Aliases, and how they are supposed to be used #888

nscuro · 2022-12-05T11:15:17Z

Hey OSV team, thanks for your great work!

We're currently looking at how we can correlate vulnerabilities that describe the same thing.

As per specification, OSV has the aliases field for this:

The aliases field gives a list of IDs of the same vulnerability in other databases, in the form of the id field.

At least in my interpretation, aliasing is a bidirectional relationship that also applies transitively.
If X aliases Y and Z, Y should also alias X, and Y should also alias Z. If they all describe the same thing, that should be a valid assumption.

However, in reality, we see that many vulnerability databases (ab-)use the OSV schema to publish advisories. In my understanding, a vulnerability would describe one defect, and that one defect only. Whereas an advisory can potentially refer to multiple vulnerabilities (as in "we patched all these vulnerabilities in version 1.2.3 of our package"). This appears to be a common thing for at least the Go, Rust, and (especially) Debian ecosystems in the OSV database. There are most likely more, but these have been the most obvious candidates to us.

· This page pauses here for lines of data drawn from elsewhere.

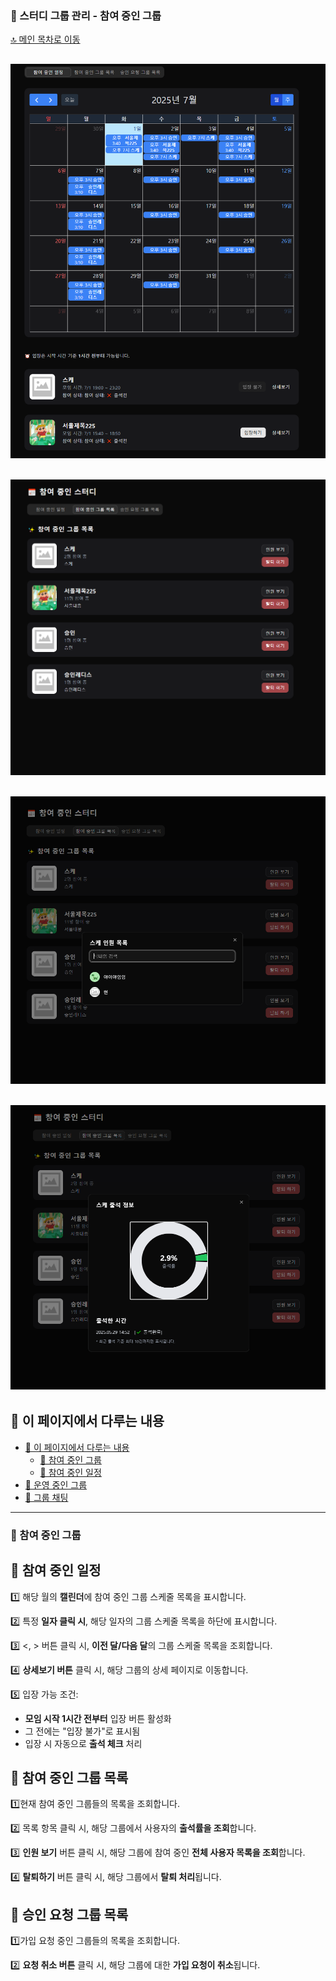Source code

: ### 📂 스터디 그룹 관리 - 참여 중인 그룹

[🔝 메인 목차로 이동](../../README.md)


## ![../../Settings/image/참여중인일정목록.PNG](../../Settings/image/참여중인일정목록.PNG)
## ![../../Settings/image/참여중인목록리스트.PNG](../../Settings/image/참여중인목록리스트.PNG)
## ![../../Settings/image/참여중인목록리스트.PNG](../../Settings/image/인원목록조회.PNG)
## ![../../Settings/image/참여중인목록리스트.PNG](../../Settings/image/출석률.PNG)

## 🧭 이 페이지에서 다루는 내용

- [🧭 이 페이지에서 다루는 내용](#-이-페이지에서-다루는-내용)
    - [👀 참여 중인 그룹](#-참여-중인-그룹) 
    - [👀 참여 중인 일정](#-참여-중인-일정) 
- [🚋 운영 중인 그룹](./operate.md)
- [💬 그룹 채팅](./chat.md)
---

### 👀 참여 중인 그룹

## 👀 참여 중인 일정

1️⃣ 해당 월의 **캘린더**에 참여 중인 그룹 스케줄 목록을 표시합니다.

2️⃣ 특정 **일자 클릭 시**, 해당 일자의 그룹 스케줄 목록을 하단에 표시합니다.

3️⃣ <, > 버튼 클릭 시, **이전 달/다음 달**의 그룹 스케줄 목록을 조회합니다.

4️⃣ **상세보기 버튼** 클릭 시, 해당 그룹의 상세 페이지로 이동합니다.

5️⃣ 입장 가능 조건:
- **모임 시작 1시간 전부터** 입장 버튼 활성화
- 그 전에는 "입장 불가"로 표시됨
- 입장 시 자동으로 **출석 체크** 처리

## 👀 참여 중인 그룹 목록
1️⃣현재 참여 중인 그룹들의 목록을 조회합니다.

2️⃣ 목록 항목 클릭 시, 해당 그룹에서 사용자의 **출석률을 조회**합니다.

3️⃣ **인원 보기** 버튼 클릭 시, 해당 그룹에 참여 중인 **전체 사용자 목록을 조회**합니다.

4️⃣ **탈퇴하기** 버튼 클릭 시, 해당 그룹에서 **탈퇴 처리**됩니다.

## 👀 승인 요청 그룹 목록
1️⃣가입 요청 중인 그룹들의 목록을 조회합니다.

2️⃣ **요청 취소 버튼** 클릭 시, 해당 그룹에 대한 **가입 요청이 취소**됩니다.



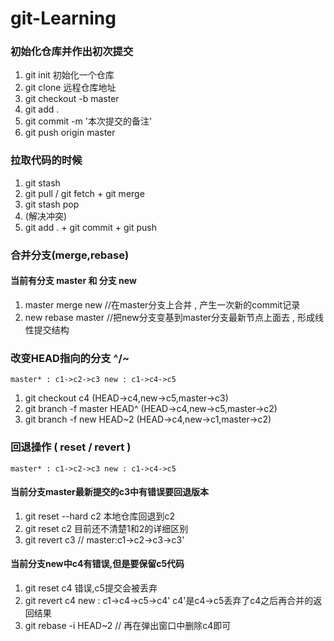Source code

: # git-Learning

### 初始化仓库并作出初次提交
1. git init 初始化一个仓库
2. git clone 远程仓库地址
3. git checkout -b master
4. git add . 
5. git commit -m '本次提交的备注'
6. git push origin master


### 拉取代码的时候
1. git stash 
2. git pull / git fetch + git merge
3. git stash pop
4. (解决冲突)
5. git add . + git commit + git push


### 合并分支(merge,rebase)
#### 当前有分支 master 和 分支 new

1. master merge new //在master分支上合并 , 产生一次新的commit记录
2. new rebase master //把new分支变基到master分支最新节点上面去 , 形成线性提交结构


### 改变HEAD指向的分支 ^/~
``master* : c1->c2->c3
new : c1->c4->c5``
1. git checkout c4 (HEAD->c4,new->c5,master->c3)
2. git branch -f master HEAD^ (HEAD->c4,new->c5,master->c2)
3. git branch  -f new HEAD~2 (HEAD->c4,new->c1,master->c2)


### 回退操作 ( reset / revert )
``master* : c1->c2->c3
new : c1->c4->c5``
#### 当前分支master最新提交的c3中有错误要回退版本
1. git reset --hard c2 本地仓库回退到c2
2. git reset c2 目前还不清楚1和2的详细区别
3. git revert c3 // master:c1->c2->c3->c3'
#### 当前分支new中c4有错误,但是要保留c5代码
1. git reset c4 错误,c5提交会被丢弃
2. git revert c4 new : c1->c4->c5->c4' c4'是c4->c5丢弃了c4之后再合并的返回结果
3. git rebase -i HEAD~2 // 再在弹出窗口中删除c4即可


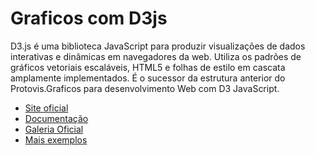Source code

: # Graficos com D3js
D3.js é uma biblioteca JavaScript para produzir visualizações de dados interativas e dinâmicas em navegadores da web. Utiliza os padrões de gráficos vetoriais escaláveis, HTML5 e folhas de estilo em cascata amplamente implementados. É o sucessor da estrutura anterior do Protovis.Graficos para desenvolvimento Web com D3 JavaScript.
- [Site oficial](https://d3js.org/)
- [Documentação](https://github.com/d3/d3/wiki)
- [Galeria Oficial](https://observablehq.com/@d3/gallery)
- [Mais exemplos](https://www.d3-graph-gallery.com/index.html)
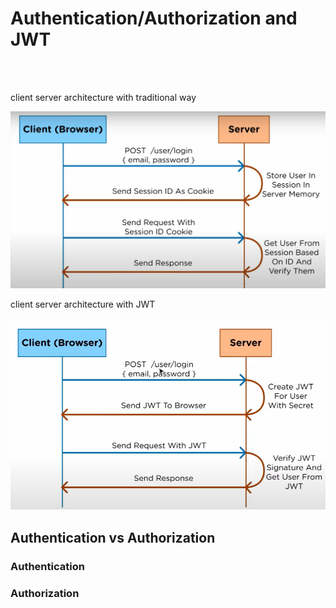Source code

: # Authentication/Authorization and JWT
<br> <br />

client server architecture with traditional way

![alt text](https://github.com/HOLAPH/authentication-authorization-and-JWT/blob/main/Images/Screenshot%202022-09-23%20112131.png)

client server architecture with JWT

![alt text](https://github.com/HOLAPH/authentication-authorization-and-JWT/blob/main/Images/Screenshot.png)


## Authentication vs Authorization

### Authentication



### Authorization

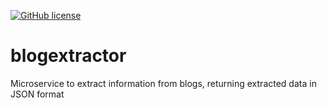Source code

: [![GitHub license](https://img.shields.io/github/license/mashape/apistatus.svg)](https://raw.githubusercontent.com/edeas123/blogextractor/master/LICENSE)

# blogextractor
Microservice to extract information from blogs, returning extracted data in JSON format
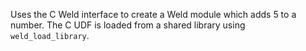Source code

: Uses the C Weld interface to create a Weld module which adds 5 to a number.
The C UDF is loaded from a shared library using `weld_load_library`.

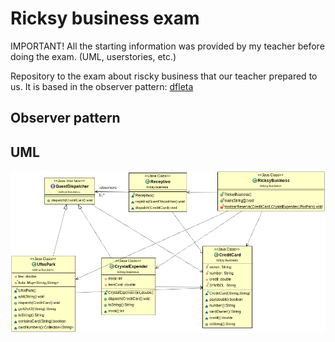# Ricksy business exam

IMPORTANT! All the starting information was provided by my teacher before doing the exam. (UML, userstories, etc.)

Repository to the exam about riscky business that our teacher prepared to us. It is based in the observer pattern: [dfleta](https://github.com/dfleta/ricksy-business-observer)

## Observer pattern

## UML

![uml](./doc/diagrama_clases_%20UML_.png)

For example, GO-2022-0586 presumably aliases four CVEs and four GHSAs:

These are four different vulnerabilities, with different CWEs, descriptions and severities. CVEs and GHSAs actually alias each other in pairs of two (GHSA-28r2-q6m8-9hpx aliases CVE-2022-30323, but not CVE-2022-26945 etc.):

In cases of advisories like this, the "aliases" are neither bidirectional (GHSA-28r2-q6m8-9hpx isn't really the same as GO-2022-0586), nor are they fully transitive (CVE-2022-26945 is not the same as CVE-2022-30323). If one was to attempt to find all aliases for GHSA-28r2-q6m8-9hpx here, traversing this graph would yield wrong results.

The Debian ecosystem especially has many of these scenarios, where one DLA can refer to loads of CVEs:

I have the feeling that OSV entries of type "advisory" (maybe such a distinction would be good to have?) should instead use the related field. Although I imagine this will be hard to enforce, and even harder to apply in an automated fashion.

Am I understanding aliasing in OSV correctly? Is this a data quality issue with the databases that use the OSV schema? Is there anything we can do about it?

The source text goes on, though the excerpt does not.